Marilyn


If you set out to make a portrait of Marilyn Monroe, you discover she has a thousand faces. Of course none of us were looking at her face, but that doesn't explain her protean visage. Just as Elvis could take on any musical persona, Marilyn could be any woman you wanted –– and wanted is the key word. Even as a photographer's model she was acting, and her emotions radiate from her poses and expressions.

Once I had found my way down to the bone structure of her face I was startled to find it almost African-American. Norma Jean who are you?

That was the question, wasn't it? She became the sex idol for an uptight era because she could make us feel through the flesh, but nobody had a clue who was inside that Vavoom. By some accounts she was as intelligent as she was brilliant at projecting emotions.

She had to be brilliant. By contemporary standards she is way too plump, but her sex appeal is just as vivid as it ever was. Tricksters remake the world by transforming our perception of it –– disrupting the boundaries. Marilyn helped trick us into the Sexual Revolution by laying herself bare –– without ever revealing who she was.

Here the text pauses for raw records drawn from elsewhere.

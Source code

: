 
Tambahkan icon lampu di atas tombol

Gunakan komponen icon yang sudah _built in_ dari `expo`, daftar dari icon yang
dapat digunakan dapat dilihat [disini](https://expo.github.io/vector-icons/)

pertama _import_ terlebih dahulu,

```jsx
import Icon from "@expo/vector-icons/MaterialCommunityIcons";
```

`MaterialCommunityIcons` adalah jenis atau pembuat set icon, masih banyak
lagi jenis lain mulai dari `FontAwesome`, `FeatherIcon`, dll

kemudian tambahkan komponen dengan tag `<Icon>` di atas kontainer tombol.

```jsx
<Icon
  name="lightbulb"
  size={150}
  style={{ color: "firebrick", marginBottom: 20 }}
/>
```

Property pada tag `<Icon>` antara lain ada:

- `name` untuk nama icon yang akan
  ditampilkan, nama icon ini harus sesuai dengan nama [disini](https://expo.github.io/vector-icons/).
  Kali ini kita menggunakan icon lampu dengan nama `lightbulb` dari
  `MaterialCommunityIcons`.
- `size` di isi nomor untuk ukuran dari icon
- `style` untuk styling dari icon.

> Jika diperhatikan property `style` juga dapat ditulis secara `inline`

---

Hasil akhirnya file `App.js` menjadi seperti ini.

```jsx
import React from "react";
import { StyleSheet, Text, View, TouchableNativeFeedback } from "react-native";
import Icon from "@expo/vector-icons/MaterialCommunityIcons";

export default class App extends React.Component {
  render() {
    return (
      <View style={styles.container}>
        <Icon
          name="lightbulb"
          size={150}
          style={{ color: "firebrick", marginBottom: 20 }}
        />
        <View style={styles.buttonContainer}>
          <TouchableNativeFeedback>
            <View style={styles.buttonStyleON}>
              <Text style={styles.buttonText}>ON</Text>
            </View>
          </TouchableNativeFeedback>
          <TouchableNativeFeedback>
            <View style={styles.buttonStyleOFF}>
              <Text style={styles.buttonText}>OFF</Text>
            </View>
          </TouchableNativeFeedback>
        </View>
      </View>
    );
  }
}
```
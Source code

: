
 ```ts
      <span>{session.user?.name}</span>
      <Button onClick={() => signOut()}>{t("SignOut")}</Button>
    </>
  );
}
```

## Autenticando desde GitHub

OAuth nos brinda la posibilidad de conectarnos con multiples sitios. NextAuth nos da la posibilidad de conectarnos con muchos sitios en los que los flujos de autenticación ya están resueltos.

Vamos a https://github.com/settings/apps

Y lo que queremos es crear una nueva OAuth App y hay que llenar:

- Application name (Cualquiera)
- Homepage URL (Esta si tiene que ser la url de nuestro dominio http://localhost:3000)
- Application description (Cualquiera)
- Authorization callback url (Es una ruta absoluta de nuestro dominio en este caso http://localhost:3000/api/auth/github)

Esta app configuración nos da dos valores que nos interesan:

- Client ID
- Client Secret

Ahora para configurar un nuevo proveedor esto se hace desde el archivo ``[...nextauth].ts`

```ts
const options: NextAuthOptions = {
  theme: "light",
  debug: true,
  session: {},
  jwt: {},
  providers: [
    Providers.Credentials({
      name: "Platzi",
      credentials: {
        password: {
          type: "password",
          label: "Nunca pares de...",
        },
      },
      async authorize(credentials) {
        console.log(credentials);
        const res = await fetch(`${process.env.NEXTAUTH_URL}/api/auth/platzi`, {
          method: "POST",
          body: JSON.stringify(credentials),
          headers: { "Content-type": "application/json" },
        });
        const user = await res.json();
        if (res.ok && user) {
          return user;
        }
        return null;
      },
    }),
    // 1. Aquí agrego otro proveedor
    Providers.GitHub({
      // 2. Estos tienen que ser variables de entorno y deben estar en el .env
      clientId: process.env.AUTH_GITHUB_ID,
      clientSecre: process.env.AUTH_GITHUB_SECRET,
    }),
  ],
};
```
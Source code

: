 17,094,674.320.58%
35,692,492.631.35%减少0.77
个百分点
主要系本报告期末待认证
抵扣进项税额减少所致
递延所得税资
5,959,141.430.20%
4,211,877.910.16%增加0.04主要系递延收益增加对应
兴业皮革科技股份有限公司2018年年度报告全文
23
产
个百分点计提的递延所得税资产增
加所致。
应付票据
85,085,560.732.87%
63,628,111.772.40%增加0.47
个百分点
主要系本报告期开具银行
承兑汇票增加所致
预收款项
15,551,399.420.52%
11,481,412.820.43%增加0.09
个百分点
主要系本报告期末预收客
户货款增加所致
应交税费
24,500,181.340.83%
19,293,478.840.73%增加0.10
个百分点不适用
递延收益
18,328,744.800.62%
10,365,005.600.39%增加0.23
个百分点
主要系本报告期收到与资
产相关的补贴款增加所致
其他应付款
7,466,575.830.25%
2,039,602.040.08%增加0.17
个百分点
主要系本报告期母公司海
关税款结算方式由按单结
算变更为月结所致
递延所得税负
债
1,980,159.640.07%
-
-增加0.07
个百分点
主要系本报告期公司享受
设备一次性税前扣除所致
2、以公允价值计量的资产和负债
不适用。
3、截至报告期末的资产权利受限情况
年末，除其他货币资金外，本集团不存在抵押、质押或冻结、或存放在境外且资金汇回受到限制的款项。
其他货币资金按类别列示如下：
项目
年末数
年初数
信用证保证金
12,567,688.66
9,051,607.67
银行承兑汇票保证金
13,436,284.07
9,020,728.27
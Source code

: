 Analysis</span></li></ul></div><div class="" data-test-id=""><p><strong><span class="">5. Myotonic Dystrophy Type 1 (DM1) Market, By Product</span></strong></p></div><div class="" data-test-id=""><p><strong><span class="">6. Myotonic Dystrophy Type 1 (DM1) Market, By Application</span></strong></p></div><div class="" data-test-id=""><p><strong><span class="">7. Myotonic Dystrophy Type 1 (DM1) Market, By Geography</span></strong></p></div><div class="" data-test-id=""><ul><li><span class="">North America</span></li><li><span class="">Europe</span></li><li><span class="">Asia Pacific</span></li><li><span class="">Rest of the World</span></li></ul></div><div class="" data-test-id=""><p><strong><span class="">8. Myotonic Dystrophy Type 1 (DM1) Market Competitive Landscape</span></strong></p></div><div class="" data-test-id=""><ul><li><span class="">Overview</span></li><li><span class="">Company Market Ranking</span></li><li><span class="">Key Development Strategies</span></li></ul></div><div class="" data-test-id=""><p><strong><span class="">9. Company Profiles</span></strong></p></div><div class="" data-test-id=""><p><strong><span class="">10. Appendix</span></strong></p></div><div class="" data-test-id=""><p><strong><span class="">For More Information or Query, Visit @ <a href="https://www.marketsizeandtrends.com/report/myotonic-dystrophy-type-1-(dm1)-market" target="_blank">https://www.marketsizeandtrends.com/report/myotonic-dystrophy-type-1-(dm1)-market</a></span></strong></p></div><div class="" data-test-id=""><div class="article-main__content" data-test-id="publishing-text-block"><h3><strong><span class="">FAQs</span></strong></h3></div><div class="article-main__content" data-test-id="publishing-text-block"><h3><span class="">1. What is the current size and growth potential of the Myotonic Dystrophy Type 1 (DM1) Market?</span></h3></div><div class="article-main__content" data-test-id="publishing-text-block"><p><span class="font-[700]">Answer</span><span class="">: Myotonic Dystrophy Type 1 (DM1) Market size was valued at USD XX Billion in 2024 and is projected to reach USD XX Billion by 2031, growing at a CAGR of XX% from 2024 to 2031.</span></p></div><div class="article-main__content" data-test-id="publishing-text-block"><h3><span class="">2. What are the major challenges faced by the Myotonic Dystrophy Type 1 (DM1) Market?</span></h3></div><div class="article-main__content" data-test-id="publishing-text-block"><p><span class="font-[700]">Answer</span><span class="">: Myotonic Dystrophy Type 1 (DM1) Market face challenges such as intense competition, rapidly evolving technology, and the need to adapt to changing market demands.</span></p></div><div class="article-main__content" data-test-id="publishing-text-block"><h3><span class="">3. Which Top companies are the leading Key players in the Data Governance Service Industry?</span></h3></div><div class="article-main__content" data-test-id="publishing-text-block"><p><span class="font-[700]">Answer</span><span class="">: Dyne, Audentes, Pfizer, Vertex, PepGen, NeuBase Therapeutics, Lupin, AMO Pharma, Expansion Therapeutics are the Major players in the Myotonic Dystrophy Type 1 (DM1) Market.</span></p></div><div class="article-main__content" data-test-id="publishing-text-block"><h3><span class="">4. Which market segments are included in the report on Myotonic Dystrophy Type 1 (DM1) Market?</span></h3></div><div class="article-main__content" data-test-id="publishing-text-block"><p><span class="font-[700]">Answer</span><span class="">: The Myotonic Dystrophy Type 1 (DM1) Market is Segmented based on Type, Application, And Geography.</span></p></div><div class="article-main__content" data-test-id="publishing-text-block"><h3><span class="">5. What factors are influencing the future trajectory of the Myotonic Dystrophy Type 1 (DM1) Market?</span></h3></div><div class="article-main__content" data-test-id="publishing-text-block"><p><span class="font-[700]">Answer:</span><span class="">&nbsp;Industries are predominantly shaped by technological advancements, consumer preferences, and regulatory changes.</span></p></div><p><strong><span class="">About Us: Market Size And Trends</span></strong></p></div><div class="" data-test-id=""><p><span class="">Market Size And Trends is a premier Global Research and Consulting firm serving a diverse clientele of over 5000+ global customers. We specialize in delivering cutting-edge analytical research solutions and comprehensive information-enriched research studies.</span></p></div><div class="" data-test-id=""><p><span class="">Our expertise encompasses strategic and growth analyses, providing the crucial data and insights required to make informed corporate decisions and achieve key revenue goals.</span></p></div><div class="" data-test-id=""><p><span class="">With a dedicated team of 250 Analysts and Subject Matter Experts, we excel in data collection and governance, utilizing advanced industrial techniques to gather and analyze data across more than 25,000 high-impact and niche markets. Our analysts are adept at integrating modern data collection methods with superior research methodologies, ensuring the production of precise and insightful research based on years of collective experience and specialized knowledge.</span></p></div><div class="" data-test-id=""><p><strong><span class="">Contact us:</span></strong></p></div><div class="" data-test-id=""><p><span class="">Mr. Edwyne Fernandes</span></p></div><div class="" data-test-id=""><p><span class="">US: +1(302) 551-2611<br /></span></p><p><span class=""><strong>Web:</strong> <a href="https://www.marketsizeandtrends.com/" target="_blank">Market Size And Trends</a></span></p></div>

Carving Marilyn brough out the lushness in the woods. The hardest part was finding a truly blond wood for her hair. Osage Orange is bright yellow when you first cut it open, but exposure to the air turns it a sallow brown –– except for the the wood of the female trees. I had a double burl of Osage in the shop that looked for all the world like two big breasts. I guess it was inevitable: Marilyn Wood. Even now, half a dozen years later, her hair is still blond, while all the other woods have darkened off.

This emblematic scene from The Seven Year Itch is coin-operated. It works with a Kennedy half-dollar. Just stick Jack in her and turn the crank to make her skirts lift.

Actually the machinery is a bit cranky, and it takes some fiddling to get Jack to engage with her. I never was much good at figuring out the money part.